Adventures in a Golden Age of Storytelling by SAMUEL WILSON, Author of "Mondo 70," "The Think 3 Institute," etc.
Wednesday, January 27, 2016
VINTAGE PAPERBACK OF THE WEEK: Richard Telfair, THE BLOODY MEDALLION (1959)
The blurb from Sax Rohmer, who died the year The Bloody Medallion was published, doesn't seem to match the cheesecake scene on the cover, although the painting does illustrate a scene in the novel. Rohmer was being generous -- and how "terrifying" did people find his stuff even back in 1959? -- but Medallion, which began a series of five novels featuring American spy Montgomery Nash, is a grim little story. My copy is a 1966 reprint -- towards the back it advertises a novelization by Robert W. Krepps of that year's remake of Stagecoach, as well as the latest novel in Edward S. Aarons' more enduring spy series about Sam Durrell -- so even though the Nash series was over by 1962 the spy craze inspired by the James Bond movies presumably kept these novels in print. Telfair was a pen name for Richard Jessup, who created the alias for his Wyoming Jones series of westerns for Fawcett Gold Medal. Under his own name, Jessup may be best known as the author of The Cincinnati Kid, the source novel for the 1965 Steve McQueen film.

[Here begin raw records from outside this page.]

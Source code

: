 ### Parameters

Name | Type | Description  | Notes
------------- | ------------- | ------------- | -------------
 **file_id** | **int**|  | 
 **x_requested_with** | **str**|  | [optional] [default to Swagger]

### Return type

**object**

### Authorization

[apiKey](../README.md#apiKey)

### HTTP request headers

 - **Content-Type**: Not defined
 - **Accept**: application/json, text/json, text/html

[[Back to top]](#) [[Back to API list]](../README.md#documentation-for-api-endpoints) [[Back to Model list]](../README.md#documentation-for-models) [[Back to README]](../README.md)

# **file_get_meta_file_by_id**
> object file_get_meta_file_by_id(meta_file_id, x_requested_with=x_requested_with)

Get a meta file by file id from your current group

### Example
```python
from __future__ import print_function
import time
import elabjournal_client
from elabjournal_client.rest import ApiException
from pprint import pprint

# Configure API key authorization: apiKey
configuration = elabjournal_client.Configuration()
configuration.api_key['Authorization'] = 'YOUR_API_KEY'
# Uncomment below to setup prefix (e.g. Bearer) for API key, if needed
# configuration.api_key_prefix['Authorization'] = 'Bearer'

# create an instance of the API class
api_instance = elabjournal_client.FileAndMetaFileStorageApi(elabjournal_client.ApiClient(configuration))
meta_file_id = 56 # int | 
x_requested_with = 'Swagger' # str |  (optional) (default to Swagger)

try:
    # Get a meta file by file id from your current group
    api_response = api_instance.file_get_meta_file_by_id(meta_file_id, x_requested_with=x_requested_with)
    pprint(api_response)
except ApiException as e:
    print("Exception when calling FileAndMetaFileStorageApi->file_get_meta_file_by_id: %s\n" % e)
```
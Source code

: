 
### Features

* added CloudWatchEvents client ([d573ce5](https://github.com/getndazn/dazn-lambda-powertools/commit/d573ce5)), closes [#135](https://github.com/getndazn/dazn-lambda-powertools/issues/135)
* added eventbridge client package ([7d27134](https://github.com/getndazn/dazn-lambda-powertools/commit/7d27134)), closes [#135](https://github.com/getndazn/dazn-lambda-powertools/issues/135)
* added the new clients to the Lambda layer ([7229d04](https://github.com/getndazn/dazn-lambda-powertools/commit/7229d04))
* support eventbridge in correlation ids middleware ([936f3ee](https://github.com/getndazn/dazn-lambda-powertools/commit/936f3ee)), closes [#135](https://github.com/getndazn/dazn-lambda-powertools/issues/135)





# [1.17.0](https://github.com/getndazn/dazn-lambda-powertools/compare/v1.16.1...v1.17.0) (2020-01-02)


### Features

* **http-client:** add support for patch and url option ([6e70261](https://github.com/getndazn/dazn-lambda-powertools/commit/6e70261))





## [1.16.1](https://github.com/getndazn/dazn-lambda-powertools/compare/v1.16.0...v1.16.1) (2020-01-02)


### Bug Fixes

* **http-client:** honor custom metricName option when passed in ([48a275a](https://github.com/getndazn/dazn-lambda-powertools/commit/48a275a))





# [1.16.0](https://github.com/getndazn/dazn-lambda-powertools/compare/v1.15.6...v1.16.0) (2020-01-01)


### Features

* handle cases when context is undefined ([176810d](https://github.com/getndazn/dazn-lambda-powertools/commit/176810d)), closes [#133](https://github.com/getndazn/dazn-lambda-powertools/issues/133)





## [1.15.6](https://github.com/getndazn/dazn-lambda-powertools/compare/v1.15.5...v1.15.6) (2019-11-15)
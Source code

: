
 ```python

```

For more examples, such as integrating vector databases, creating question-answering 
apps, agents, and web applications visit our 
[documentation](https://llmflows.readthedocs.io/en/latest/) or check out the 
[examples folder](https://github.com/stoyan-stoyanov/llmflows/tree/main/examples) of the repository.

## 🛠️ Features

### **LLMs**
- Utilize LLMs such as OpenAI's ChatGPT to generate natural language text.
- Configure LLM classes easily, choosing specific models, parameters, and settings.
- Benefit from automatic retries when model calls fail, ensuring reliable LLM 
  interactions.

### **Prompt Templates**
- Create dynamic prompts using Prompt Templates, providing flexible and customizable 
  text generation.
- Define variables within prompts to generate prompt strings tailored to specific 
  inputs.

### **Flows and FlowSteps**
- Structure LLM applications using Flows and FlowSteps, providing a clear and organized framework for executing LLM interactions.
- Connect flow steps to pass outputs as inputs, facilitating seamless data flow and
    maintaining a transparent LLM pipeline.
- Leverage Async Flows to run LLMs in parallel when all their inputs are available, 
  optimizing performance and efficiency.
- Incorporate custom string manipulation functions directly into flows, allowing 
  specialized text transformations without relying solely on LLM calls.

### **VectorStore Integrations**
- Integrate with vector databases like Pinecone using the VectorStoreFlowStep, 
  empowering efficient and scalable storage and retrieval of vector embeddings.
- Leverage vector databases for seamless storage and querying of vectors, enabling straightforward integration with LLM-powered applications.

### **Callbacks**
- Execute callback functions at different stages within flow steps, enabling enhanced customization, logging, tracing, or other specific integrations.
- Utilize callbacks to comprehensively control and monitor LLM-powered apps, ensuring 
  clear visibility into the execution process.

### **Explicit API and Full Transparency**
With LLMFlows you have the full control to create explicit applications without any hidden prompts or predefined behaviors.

The Bloody Medallion is standard spy material with an extra ratchet or two of paranoia. It threatens to bog itself down in jargon early as Monty Nash, narrating his own story, describes his work for the Department of Counter Intelligence. He and Paul Austin are a two-man "first squad" that conducts "pursuits" of enemy agents abroad. His problem is that Austin disappears, and is reported dead, after giving Nash an urgent message. Austin was having an affair with a woman he met during a pursuit in Belgium, and Nash's superiors suspect that she flipped Austin. That puts Nash himself under suspicion. In time-hallowed fashion Monty has to fight his way out of headquarters so he can prove his innocence, if not his buddy's as well. The most interesting touch in the opening chapters is Nash's subjection to "narcosynthesis" by his superiors, who talk to him like he was a child ("Isn't Paul wicked to become a defector and traitor?") while trying to loosen his lips. After that Medallion becomes pretty old-fashioned stuff.
Nash makes his way to Belgium to interrogate Helga, the woman Paul was sleeping with. He discovers, after killing her husband and maid, that she's a member of the oft-rumored "medallion society," a sort of freelance communist international. "Even the Secret Police do not know who we are," she tells Monty. It all started with a band of teenage soldiers at the Battle of Stalingrad who swore to avenge the slaughter of their comrades by the Nazis. Nothing wrong with that, but postwar they resolved to fight fascists everywhere on earth, on the understanding that fascists are "all that stood in the way of socialist progress." In practice, anyone who stood in the way of socialist progress was a fascist. That put the medallion society on the path of enmity toward "the only real friends the Russian people ever had," i.e. the U.S. and its allies. Helga kills herself before Nash makes her give away names and places, but with the few clues available he tries to crack the society, taking another victim's medallion and exploiting the society's isolated cell structure to pass himself off as a member on his own mission. Against the odds, he is accepted by a unit that orders him to rob a Madrid bank. While dodging DCI squads pursuing him, Monty falls in love with Maria, a young Spanish woman with two vicious dogs -- that's her on the cover -- who's fallen into the society's orbit. His goal is to identify a real leader of the society and eventually take the whole shebang apart, but his prove to be Pyrrhic victories at best....
Monty Nash is a committed Cold Warrior, convinced that he's fighting, as a DCI man, for his own freedom."I think of myself as much too cynical to admit to any such simple dedication as fighting in my own way for the specific right to be a free man," he says, "Yet, in any honest self-examination, it must come down to that. There is no substitute for freedom." Yet Medallion is more pro-freedom than anti-communist, insofar as it doesn't demonize Nash's antagonists. Monty can recognize honor in some of his foes. "I can argue with what you fought for," he tells one such foe, who turns into an ally at the end of the story, but "I can't argue with a man who has fought well -- and lost." He later describes the same man as "the tired old revolutionary who had fought wisely, well, with courage and convictions." The point really is to contrast this revolutionary with the novel's real villain, who proves to be in it, and behind it all, purely for the money. Medallion gains a certain gravitas as it turns tragic at the end but the infiltration, romance and caper plotlines are all pretty commonplace. Despite all the talk about freedom and communism, the same story probably could have been told in Sax Rohmer's heyday. It's good enough to be a page-turner, and for the $1.50 I paid for it I suppose that's all right.